MODE (Mixture of Document Experts)
===================================

MODE is a novel framework designed to enhance Retrieval-Augmented Generation (RAG) by organizing documents into semantically coherent clusters and utilizing centroid-based retrieval. 

Unlike traditional RAG pipelines that rely on large vector databases and re-rankers, MODE offers a scalable, interpretable, and efficient alternative, particularly suited for specialized or small to medium-sized datasets.

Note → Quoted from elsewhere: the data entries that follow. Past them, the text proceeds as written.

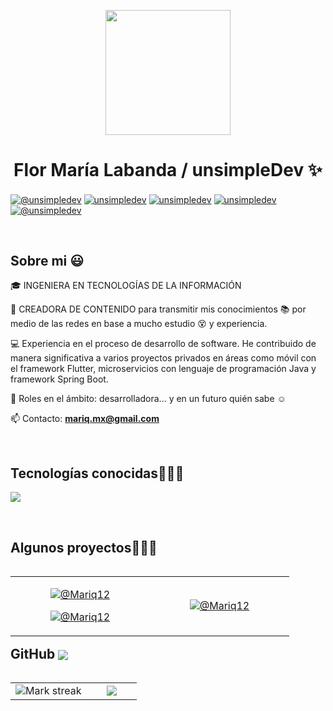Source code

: 
<!--
**Mariq12/Mariq12** is a ✨ _special_ ✨ repository because its `README.md` (this file) appears on your GitHub profile.

Here are some ideas to get you started:

- 🔭 I’m currently working on ...
- 🌱 I’m currently learning ...
- 👯 I’m looking to collaborate on ...
- 🤔 I’m looking for help with ...
- 💬 Ask me about ...
- 📫 How to reach me: ...
- 😄 Pronouns: ...
- ⚡ Fun fact: ...
-->
<p align="center">
    <img src="https://media.giphy.com/media/7sApq40JDeByB7rNGW/giphy.gif?cid=ecf05e47pxb1hmpfzzz1djosrsz0isg2xg2gym237q5nucx3&ep=v1_gifs_search&rid=giphy.gif&ct=g" width="200"/>
</p>
<h1 align="center">  Flor María Labanda / unsimpleDev ✨ </h1> 

<p align="left">
  <a href="https://youtube.com/@marilabanda9755?si=YxSoprN0AB0Hpkcp" target="blank"><img align="center" src="https://img.shields.io/badge/YouTube-FF0000?style=for-the-badge&logo=youtube&logoColor=white" alt="@unsimpledev"  /></a>
<a href="https://www.instagram.com/flormarialabandapuchaicela" target="_blank"><img align="center" src="https://img.shields.io/badge/Instagram-E4405F?style=for-the-badge&logo=instagram&logoColor=white" alt="unsimpledev" /></a>
<a href="https://www.linkedin.com/in/flor-mar%C3%ADa-labanda-puchaicela-ing-ti/" target="blank"><img align="center" src="https://img.shields.io/badge/LinkedIn-0077B5?style=for-the-badge&logo=linkedin&logoColor=white" alt="unsimpledev"/></a>
<a href="https://www.facebook.com/profile.php?id=100084487023873" target="blank"><img align="center" src="https://img.shields.io/badge/Facebook-1877F2?style=for-the-badge&logo=facebook&logoColor=white" alt="unsimpledev"  /></a>
<a href = "mailto:mariq.mx@gmail.com" target="blank"><img align="center" src="https://img.shields.io/badge/Gmail-D14836?style=for-the-badge&logo=gmail&logoColor=white" alt="@unsimpledev"  /></a>
  </p>
<br>
<h2>Sobre mi 😃</h2>
<!--Intro start-->

<p align="left">
🎓 INGENIERA EN TECNOLOGÍAS DE LA INFORMACIÓN

🎥 CREADORA DE CONTENIDO para transmitir mis conocimientos 📚 por medio de las redes en base a mucho estudio 😵 y experiencia.

💻 Experiencia en el proceso de desarrollo de software. He contribuido de manera significativa a varios proyectos privados en áreas como móvil con el framework Flutter, microservicios con lenguaje de programación Java y framework Spring Boot.

📝 Roles en el ámbito: desarrolladora... y en un futuro quién sabe ☺️

📫 Contacto: **mariq.mx@gmail.com**
<!--Intro end-->
  </p>
<br>

<h2 >Tecnologías conocidas👨🏻‍💻</h2>
<!--tech stack icons-->
<p align="left">
  <a href="https://skillicons.dev">
    <img src="https://skillicons.dev/icons?i=androidstudio,java,php,dart,flutter,py,css,html,js,nodejs,mysql,sqlite,firebase,git,github,docker,bootstrap,postman,vscode,linux,ai," />
  </a>
</p>
<br>
<!-------------------------->
<div id="proyectos">
<h2 >Algunos proyectos👨🏻‍💻</h2>

<table align="left" >
<tr border="none">
  <td width="25%" align="center">
    <p align="center">
        <a href="https://youtu.be/m5eRqQOWpxs" target="blank"><img align="center" src="https://img.shields.io/badge/YouTube-FF0000?style=for-the-badge&logo=youtube&logoColor=white" alt="@Mariq12"  /></a>
    </p>       
    <p align="center">
      <a href="https://github.com/Mariq12/login-dos" target="blank"><img align="center" src="https://img.shields.io/badge/GitHub-100000?style=for-the-badge&logo=github&logoColor=white" alt="@Mariq12" /></a>
    </p>       
 </td>
 <td width="25%" align="center">
    <p align="center">
        <a href="https://youtu.be/f_lFOLsdcsk" target="blank"><img align="center" src="https://img.shields.io/badge/YouTube-FF0000?style=for-the-badge&logo=youtube&logoColor=white" alt="@Mariq12"  /></a>
    </p>       
 </td>  
</tr>
</table>
  </div>
<br>
<br><br>

<h2>GitHub <img src="https://img.icons8.com/color/32/000000/github--v1.png" style="vertical-align: middle;"/></h2>
<!--- stats & Trophy (start) -->
<p align="center">
  <!--- stats (start) -->
<table align="left">
<tr border="none">
<td width="60%" align="center">
<!--  <img  align="center"  src="https://github-readme-stats.vercel.app/api?username=Mari&theme=dark&show_icons=true&count_private=true" />
  <br></br> -->
  <img  title="🔥 Get streak stats for your profile at git.io/streak-stats" alt="Mark streak" src="https://github-readme-streak-stats.herokuapp.com/?user=Mariq12&theme=dark&hide_border=false" /> 
</td>

<td width="40%" align="center">
  <img  align="center"  src="https://github-readme-stats.anuraghazra1.vercel.app/api/top-langs/?username=Mariq12&theme=dark&hide_border=false&no-bg=true&no-frame=true&langs_count=10"/>
</td>
</tr>
</table>
<!--- stats (end) -->

</p>        
<!--- stats (end) -->
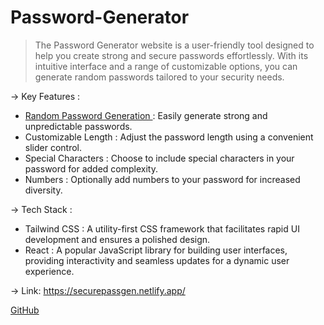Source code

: # Password-Generator

> The Password Generator website is a user-friendly tool designed to help you create strong and secure passwords effortlessly. With its intuitive interface and a range of customizable options, you can generate 
> random passwords tailored to your security needs.

-> Key Features :

* <u> Random Password Generation </u>: Easily generate strong and unpredictable passwords.
* Customizable Length : Adjust the password length using a convenient slider control.
* Special Characters : Choose to include special characters in your password for added complexity.
* Numbers : Optionally add numbers to your password for increased diversity.

-> Tech Stack :

* Tailwind CSS : A utility-first CSS framework that facilitates rapid UI development and ensures a polished design.
* React : A popular JavaScript library for building user interfaces, providing interactivity and seamless updates for a dynamic user experience.

-> Link: https://securepassgen.netlify.app/

<u>GitHub</u>
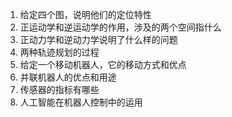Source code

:1. 给定四个图，说明他们的定位特性
2. 正运动学和逆运动学的作用，涉及的两个空间指什么
3. 正动力学和逆动力学说明了什么样的问题
4. 两种轨迹规划的过程
5. 给定一个移动机器人，它的移动方式和优点
6. 并联机器人的优点和用途
7. 传感器的指标有哪些
8. 人工智能在机器人控制中的运用
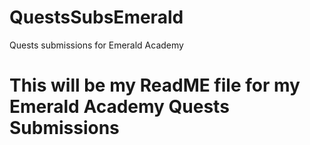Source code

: # QuestsSubsEmerald
Quests submissions for Emerald Academy 
# This will be my ReadME file for my Emerald Academy Quests Submissions

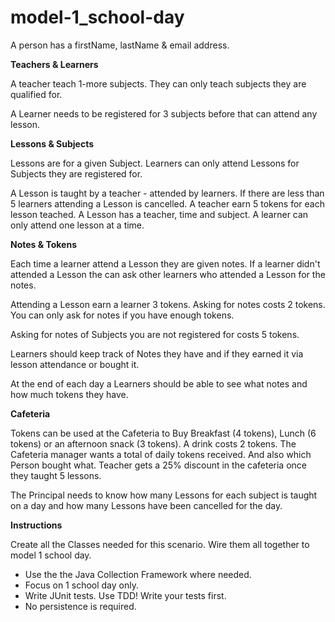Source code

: # model-1_school-day


A person has a firstName, lastName & email address.

**Teachers & Learners**


A teacher teach 1-more subjects. They can only teach subjects they are qualified for.

A Learner needs to be registered for 3 subjects before that can attend any lesson.

**Lessons & Subjects**


Lessons are for a given Subject. Learners can only attend Lessons for Subjects they are registered for.

A Lesson is taught by a teacher - attended by learners. If there are less than 5 learners attending a Lesson is cancelled. A teacher earn 5 tokens for each lesson teached. A Lesson has a teacher, time and subject. A learner can only attend one lesson at a time.

**Notes & Tokens**


Each time a learner attend a Lesson they are given notes. If a learner didn't attended a Lesson the can ask other learners who attended a Lesson for the notes.

Attending a Lesson earn a learner 3 tokens. Asking for notes costs 2 tokens. You can only ask for notes if you have enough tokens.

Asking for notes of Subjects you are not registered for costs 5 tokens.

Learners should keep track of Notes they have and if they earned it via lesson attendance or bought it.

At the end of each day a Learners should be able to see what notes and how much tokens they have.

**Cafeteria**


Tokens can be used at the Cafeteria to Buy Breakfast (4 tokens), Lunch (6 tokens) or an afternoon snack (3 tokens). A drink costs 2 tokens. The Cafeteria manager wants a total of daily tokens received. And also which Person bought what. Teacher gets a 25% discount in the cafeteria once they taught 5 lessons.

The Principal needs to know how many Lessons for each subject is taught on a day and how many Lessons have been cancelled for the day.

**Instructions**


Create all the Classes needed for this scenario. Wire them all together to model 1 school day.

- Use the the Java Collection Framework where needed.
- Focus on 1 school day only.
- Write JUnit tests. Use TDD! Write your tests first.
- No persistence is required.
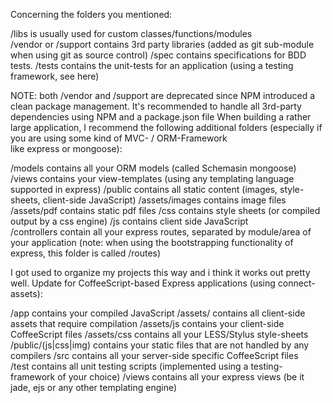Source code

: Concerning the folders you mentioned:

/libs is usually used for custom classes/functions/modules
/vendor or /support contains 3rd party libraries (added as git sub-module when using git as source control)
/spec contains specifications for BDD tests.
/tests contains the unit-tests for an application (using a testing framework, see here)

NOTE: both /vendor and /support are deprecated since NPM introduced a clean package management. It's recommended to handle all 3rd-party dependencies using NPM and a package.json file
When building a rather large application, I recommend the following additional folders (especially if you are using some kind of MVC- / ORM-Framework like express or mongoose):

/models contains all your ORM models (called Schemasin mongoose)
/views contains your view-templates (using any templating language supported in express)
/public contains all static content (images, style-sheets, client-side JavaScript)
/assets/images contains image files
/assets/pdf contains static pdf files
/css contains style sheets (or compiled output by a css engine)
/js contains client side JavaScript
/controllers contain all your express routes, separated by module/area of your application (note: when using the bootstrapping functionality of express, this folder is called /routes)

I got used to organize my projects this way and i think it works out pretty well.
Update for CoffeeScript-based Express applications (using connect-assets):

/app contains your compiled JavaScript
/assets/ contains all client-side assets that require compilation
/assets/js contains your client-side CoffeeScript files
/assets/css contains all your LESS/Stylus style-sheets
/public/(js|css|img) contains your static files that are not handled by any compilers
/src contains all your server-side specific CoffeeScript files
/test contains all unit testing scripts (implemented using a testing-framework of your choice)
/views contains all your express views (be it jade, ejs or any other templating engine)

It provides two primary classes:

- ``ModeIngestion`` for clustering and data preparation
- ``ModeInference`` for efficient semantic search and response generation

Installation
------------

.. code-block:: bash

    pip install mode_rag

Modules
=======

ModeIngestion
-------------

**Description**

The ``ModeIngestion`` class clusters text data using HDBSCAN and identifies centroids (central points) within each cluster. The results are persisted for use during inference.

**Class:** ``mode_rag.ModeIngestion``

**Parameters**

- **chunks** (``List[str]``):  
  A list of text documents or chunks.

- **embedding** (``Union[torch.Tensor, List[List[float]], np.ndarray]``):  
  Embeddings corresponding to the text chunks. Shape should be ``(n_chunks, embedding_dimension)``.

- **min_cluster_size** (``int``, optional):  
  Minimum samples per cluster. Defaults to ``10``.

- **max_cluster_size** (``int``, optional):  
  Maximum samples per cluster. Defaults to ``30``.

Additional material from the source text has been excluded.